Yesterday, I had a day.
I was grumpy literally from the moment I rolled out of bed and pretty much stayed that way until late into the evening. We were busy all day long and I felt like I never really had a chance to catch my breath. I was short with Dave, yelled at Jacob, and fought back my own tears as Emma cried hers.
All I wanted was a break. Dave offered to take Jake and Emma to Em’s soccer game, giving me about an hour and a half to myself.
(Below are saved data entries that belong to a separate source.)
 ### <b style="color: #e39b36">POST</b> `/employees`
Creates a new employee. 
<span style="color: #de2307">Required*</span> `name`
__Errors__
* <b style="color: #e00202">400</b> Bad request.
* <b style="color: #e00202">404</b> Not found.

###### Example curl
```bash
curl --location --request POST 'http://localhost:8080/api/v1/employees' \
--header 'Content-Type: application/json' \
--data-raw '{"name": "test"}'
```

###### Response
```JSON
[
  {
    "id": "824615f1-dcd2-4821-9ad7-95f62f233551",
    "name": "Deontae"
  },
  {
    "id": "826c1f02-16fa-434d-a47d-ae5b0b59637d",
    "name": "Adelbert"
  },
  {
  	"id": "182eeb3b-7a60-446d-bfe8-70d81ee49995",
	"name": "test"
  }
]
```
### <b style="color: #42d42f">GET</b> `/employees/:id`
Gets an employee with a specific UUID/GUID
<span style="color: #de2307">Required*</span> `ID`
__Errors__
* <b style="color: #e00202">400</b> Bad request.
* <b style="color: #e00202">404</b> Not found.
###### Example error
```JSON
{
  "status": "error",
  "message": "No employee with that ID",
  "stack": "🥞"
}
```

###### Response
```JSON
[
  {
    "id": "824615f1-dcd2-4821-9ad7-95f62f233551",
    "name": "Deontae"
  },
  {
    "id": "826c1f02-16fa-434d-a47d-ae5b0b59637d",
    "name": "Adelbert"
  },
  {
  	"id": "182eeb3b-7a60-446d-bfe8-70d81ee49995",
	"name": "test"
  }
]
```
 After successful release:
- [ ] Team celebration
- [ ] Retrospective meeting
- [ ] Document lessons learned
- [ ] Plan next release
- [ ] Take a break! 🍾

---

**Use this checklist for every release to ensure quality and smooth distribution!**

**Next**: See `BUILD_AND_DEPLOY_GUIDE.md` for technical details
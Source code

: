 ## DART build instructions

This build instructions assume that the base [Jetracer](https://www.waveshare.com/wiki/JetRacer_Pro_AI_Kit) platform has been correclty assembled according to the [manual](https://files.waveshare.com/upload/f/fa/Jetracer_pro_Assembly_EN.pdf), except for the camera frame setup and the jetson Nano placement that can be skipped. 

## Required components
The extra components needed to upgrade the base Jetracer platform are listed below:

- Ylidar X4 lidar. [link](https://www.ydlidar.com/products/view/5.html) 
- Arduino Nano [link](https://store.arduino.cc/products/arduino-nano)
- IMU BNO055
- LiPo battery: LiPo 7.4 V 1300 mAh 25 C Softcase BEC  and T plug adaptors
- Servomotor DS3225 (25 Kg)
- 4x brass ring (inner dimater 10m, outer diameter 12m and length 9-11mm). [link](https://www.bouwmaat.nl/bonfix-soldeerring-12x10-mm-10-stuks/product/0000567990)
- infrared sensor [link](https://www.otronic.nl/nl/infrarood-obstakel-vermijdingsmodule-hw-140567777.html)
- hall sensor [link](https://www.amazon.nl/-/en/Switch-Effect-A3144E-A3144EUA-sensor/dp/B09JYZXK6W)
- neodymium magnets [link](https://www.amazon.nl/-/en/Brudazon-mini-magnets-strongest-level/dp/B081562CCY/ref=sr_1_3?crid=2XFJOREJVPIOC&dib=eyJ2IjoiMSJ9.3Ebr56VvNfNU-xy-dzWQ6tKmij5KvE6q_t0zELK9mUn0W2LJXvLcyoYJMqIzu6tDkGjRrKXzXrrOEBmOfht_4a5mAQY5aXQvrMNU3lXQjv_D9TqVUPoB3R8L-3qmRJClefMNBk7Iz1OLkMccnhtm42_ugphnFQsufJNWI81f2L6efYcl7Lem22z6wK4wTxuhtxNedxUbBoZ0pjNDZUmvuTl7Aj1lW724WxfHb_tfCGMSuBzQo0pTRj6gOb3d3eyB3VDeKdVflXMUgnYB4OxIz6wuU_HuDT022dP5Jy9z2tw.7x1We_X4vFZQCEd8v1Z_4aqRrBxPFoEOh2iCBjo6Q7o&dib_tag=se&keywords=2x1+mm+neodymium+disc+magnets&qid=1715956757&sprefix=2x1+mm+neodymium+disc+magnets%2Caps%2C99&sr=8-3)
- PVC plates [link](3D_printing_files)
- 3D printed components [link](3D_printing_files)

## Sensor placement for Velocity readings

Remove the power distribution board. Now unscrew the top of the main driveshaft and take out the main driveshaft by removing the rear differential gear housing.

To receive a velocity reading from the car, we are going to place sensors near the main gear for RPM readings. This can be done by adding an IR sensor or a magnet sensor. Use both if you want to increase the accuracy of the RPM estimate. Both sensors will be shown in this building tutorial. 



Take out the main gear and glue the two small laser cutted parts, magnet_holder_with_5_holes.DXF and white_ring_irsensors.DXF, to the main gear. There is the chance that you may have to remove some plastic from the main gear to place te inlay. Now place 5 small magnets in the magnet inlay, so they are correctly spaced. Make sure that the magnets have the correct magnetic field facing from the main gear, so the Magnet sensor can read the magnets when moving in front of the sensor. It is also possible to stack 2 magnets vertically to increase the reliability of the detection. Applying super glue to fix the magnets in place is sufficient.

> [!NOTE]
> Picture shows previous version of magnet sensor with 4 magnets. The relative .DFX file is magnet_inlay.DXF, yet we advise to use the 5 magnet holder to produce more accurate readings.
It definitely helped, but I still couldn’t shake that intense feeling of dread that comes over me when I don’t have any downtime and my plate is too full (which is one of the reasons I question my desire to get a job).
Then I feel bad for being grumpy…almost like I’m being selfish and have no right to BE GRUMPY. My family is healthy, I’m healthy, we have no financial hardships, and generally life is good.
But all I see is that I don’t have 5 minutes to myself and OHMYGOODNESS, PLEASE DON’T ASK ME WHAT I WANT YOU TO DO IF YOU ARE JUST GOING TO SAY NO ANYWAY and Emma hasn’t eaten breakfast in 3 days because she refuses to get dressed and…and…and…
The last time I realized I needed to focus on the positive, I went out and bought a book: The Daily Book of Positive Quotations. I read it every morning to give me a little boost to start my day.
This morning’s quote hit home.
People are like stained glass windows. They sparkle and shine when the sun is out, but when the darkness sets in , their true beauty is revealed only if there is a light from within. – Elisabeth Kubler-Ross
I need to work on finding that light.
It definitely wasn’t shining yesterday.
I can completely relate. Hang in there and good for you for recognizing it!
I feel your pain. I had one of those days yesterday — it just kept coming and coming. Hope today is better.
I have been having A LOT of those days lately! I hate it, yet hate it even more that I am not trying my best to change it. You know?
Love ya, girl.
I know exactly what you’re going through. I have those days a lot and then I think wth are you doing? Life is not nearly as bad as it could be…yet I’m seeing the negative not the positive. I’m working on it here, too. Keep your chin up. This too shall pass.